性的魅力を感じない。それは私に問題があるのか、私にとっての彼に問題があるのか確かめたくて、昔の愛人に会った。目の前にあるごつごつした手に触れたくて、やわらかい髪に触りたくて、おかしくなりそうだった。私は、好きでもないこの男の人に、こんなに性的魅力を感じている。そのことに驚愕した。そして、この人に恋心を抱くことは許されないんだということが、悲しかった。
自分が傷つくのが怖いだけなのかもしれない。振り回されて、結局うまくいかない恋から、もう一度ふられることから逃げようとしているだけなのかもしれない。好きになってもどうせうまくいかないから。プライドを捨ててもう一度ぶつかることを、損得勘定で考えてる。それでも、見込みのない恋に踏み切る気持ちにはなれなかった。悔しい。彼が私に何の未練も抱いていないのがすごくすごく悔しい。人の心ってどうしたら動かせるんだろう。誰か教えて欲しい。
今でもよく覚えてる。たくさんキスしたこと。小さな頭を腕にすっぽり抱え込んで眠ったこと。優しくて優しくて、錯覚でも、愛を体中に感じたこと。肌がぴったりとすいつく感触。愛おしくて、丸一日でもくっついていたいと思った。体中にキスしたいと思った。それくらい、好きだった。「好き」と言えないのが切なくて。いつも恥ずかしくて言えない「好き」が、溢れ出していくのを止められなかった。身体を離すのが惜しくて、いつも遅刻ぎりぎりだった。眠る彼の唇にキスをして、目を覚ました彼に抱きしめられた。思い出すだけで、鳥肌が立つほど幸せだ。
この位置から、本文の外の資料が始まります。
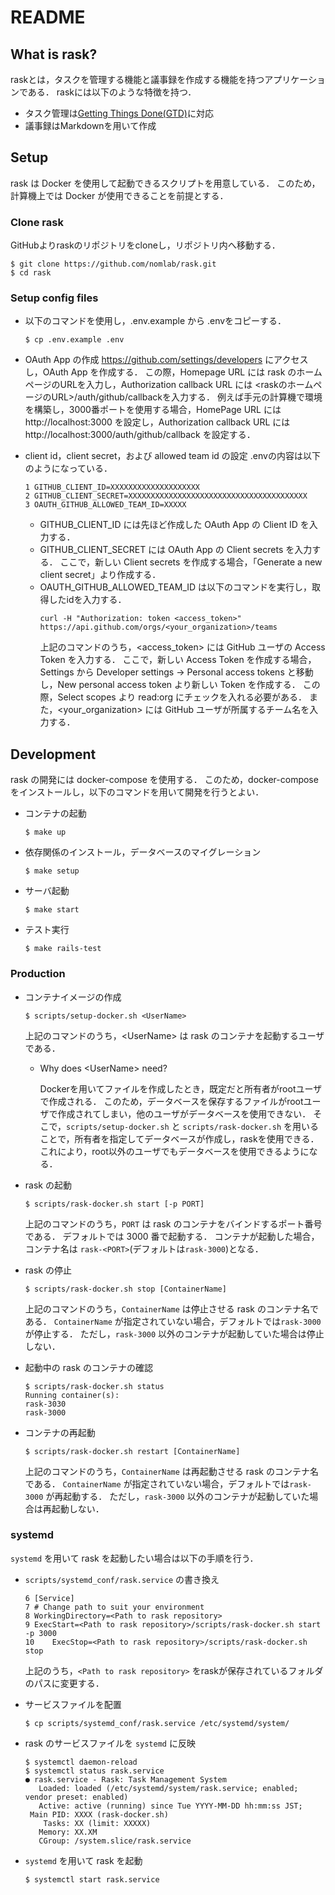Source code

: # README

## What is rask?

raskとは，タスクを管理する機能と議事録を作成する機能を持つアプリケーションである．
raskには以下のような特徴を持つ．
- タスク管理は[Getting Things Done(GTD)](https://www.amazon.co.jp/Getting-Things-Done-Stress-Free-Productivity/dp/0143126563)に対応
- 議事録はMarkdownを用いて作成

## Setup

rask は Docker を使用して起動できるスクリプトを用意している．
このため，計算機上では Docker が使用できることを前提とする．
### Clone rask
GitHubよりraskのリポジトリをcloneし，リポジトリ内へ移動する．
```
$ git clone https://github.com/nomlab/rask.git
$ cd rask
```
### Setup config files
- 以下のコマンドを使用し，.env.example から .envをコピーする．
  ```
  $ cp .env.example .env
  ```

- OAuth App の作成
  https://github.com/settings/developers にアクセスし，OAuth App を作成する．
  この際，Homepage URL には rask のホームページのURLを入力し，Authorization callback URL には <raskのホームページのURL>/auth/github/callbackを入力する．
  例えば手元の計算機で環境を構築し，3000番ポートを使用する場合，HomePage URL には http://localhost:3000 を設定し，Authorization callback URL には http://localhost:3000/auth/github/callback を設定する．

- client id，client secret，および allowed team id の設定
  .envの内容は以下のようになっている．
  ```
  1 GITHUB_CLIENT_ID=XXXXXXXXXXXXXXXXXXXX
  2 GITHUB_CLIENT_SECRET=XXXXXXXXXXXXXXXXXXXXXXXXXXXXXXXXXXXXXXXX
  3 OAUTH_GITHUB_ALLOWED_TEAM_ID=XXXXX
  ```

  - GITHUB_CLIENT_ID には先ほど作成した OAuth App の Client ID を入力する．
  - GITHUB_CLIENT_SECRET には OAuth App の Client secrets を入力する．
    ここで，新しい Client secrets を作成する場合，「Generate a new client secret」より作成する．
  - OAUTH_GITHUB_ALLOWED_TEAM_ID は以下のコマンドを実行し，取得したidを入力する．
    ```
    curl -H "Authorization: token <access_token>" https://api.github.com/orgs/<your_organization>/teams
    ```
    上記のコマンドのうち，\<access_token> には GitHub ユーザの Access Token を入力する．
    ここで，新しい Access Token を作成する場合，Settings から Developer settings -> Personal access tokens と移動し，New personal access token より新しい Token を作成する．
    この際，Select scopes より read:org にチェックを入れる必要がある．
    また，\<your_organization> には GitHub ユーザが所属するチーム名を入力する．

## Development
rask の開発には docker-compose を使用する．
このため，docker-compose をインストールし，以下のコマンドを用いて開発を行うとよい．

- コンテナの起動
  ```
  $ make up
  ```
- 依存関係のインストール，データベースのマイグレーション
  ```
  $ make setup
  ```

- サーバ起動
  ```
  $ make start
  ```

- テスト実行
  ```
  $ make rails-test
  ```
### Production
- コンテナイメージの作成
  ```
  $ scripts/setup-docker.sh <UserName>
  ```
  上記のコマンドのうち，\<UserName> は rask のコンテナを起動するユーザである．
​
  - Why does \<UserName> need?

    Dockerを用いてファイルを作成したとき，既定だと所有者がrootユーザで作成される．
    このため，データベースを保存するファイルがrootユーザで作成されてしまい，他のユーザがデータベースを使用できない．
    そこで，```scripts/setup-docker.sh``` と ```scripts/rask-docker.sh``` を用いることで，所有者を指定してデータベースが作成し，raskを使用できる．
    これにより，root以外のユーザでもデータベースを使用できるようになる．
​
- rask の起動
  ```
  $ scripts/rask-docker.sh start [-p PORT]
  ```
  上記のコマンドのうち，```PORT``` は rask のコンテナをバインドするポート番号である．
  デフォルトでは 3000 番で起動する．
  コンテナが起動した場合，コンテナ名は ```rask-<PORT>```(デフォルトは```rask-3000```)となる．
​
- rask の停止
  ```
  $ scripts/rask-docker.sh stop [ContainerName]
  ```
  上記のコマンドのうち，```ContainerName``` は停止させる rask のコンテナ名である．
  ```ContainerName``` が指定されていない場合，デフォルトでは```rask-3000``` が停止する．
  ただし，```rask-3000``` 以外のコンテナが起動していた場合は停止しない．

- 起動中の rask のコンテナの確認
  ```
  $ scripts/rask-docker.sh status
  Running container(s):
  rask-3030
  rask-3000
  ```

- コンテナの再起動
  ```
  $ scripts/rask-docker.sh restart [ContainerName]
  ```
  上記のコマンドのうち，```ContainerName``` は再起動させる rask のコンテナ名である．
  ```ContainerName``` が指定されていない場合，デフォルトでは```rask-3000``` が再起動する．
  ただし，```rask-3000``` 以外のコンテナが起動していた場合は再起動しない．

### systemd

`systemd` を用いて rask を起動したい場合は以下の手順を行う．

- `scripts/systemd_conf/rask.service` の書き換え
  ```
  6	[Service]
  7	# Change path to suit your environment
  8	WorkingDirectory=<Path to rask repository>
  9	ExecStart=<Path to rask repository>/scripts/rask-docker.sh start -p 3000
  10	ExecStop=<Path to rask repository>/scripts/rask-docker.sh stop
  ```
  上記のうち，`<Path to rask repository>` をraskが保存されているフォルダのパスに変更する．

- サービスファイルを配置
  ```
  $ cp scripts/systemd_conf/rask.service /etc/systemd/system/
  ```

- rask のサービスファイルを `systemd` に反映
  ```
  $ systemctl daemon-reload
  $ systemctl status rask.service
  ● rask.service - Rask: Task Management System
     Loaded: loaded (/etc/systemd/system/rask.service; enabled; vendor preset: enabled)
     Active: active (running) since Tue YYYY-MM-DD hh:mm:ss JST;
   Main PID: XXXX (rask-docker.sh)
      Tasks: XX (limit: XXXXX)
     Memory: XX.XM
     CGroup: /system.slice/rask.service
  ```

- `systemd` を用いて rask を起動
  ```
  $ systemctl start rask.service
  ```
私は今日浮気しかけたんだよ?どうしてそんなに呑気にしていられるの?鈍感さにすごく苛立つ。気楽な調子のメールに苛立つ。そう、私の感じているのは苛立ち。私がどんなこと考えてるかなんてこれっぽっちも気づかない哀れな彼に対する、苛立ち。

もうどうにも叶わないのかな。恋人じゃなくてもいいから、もう一度抱かれたい。雨のようにたくさんのキスをして、融けて一つになるくらい強く長く抱きしめたい。体中に触れて欲しい。私の身体で性欲を満たしてほしい。
こんな風に強く思う自分が怖い。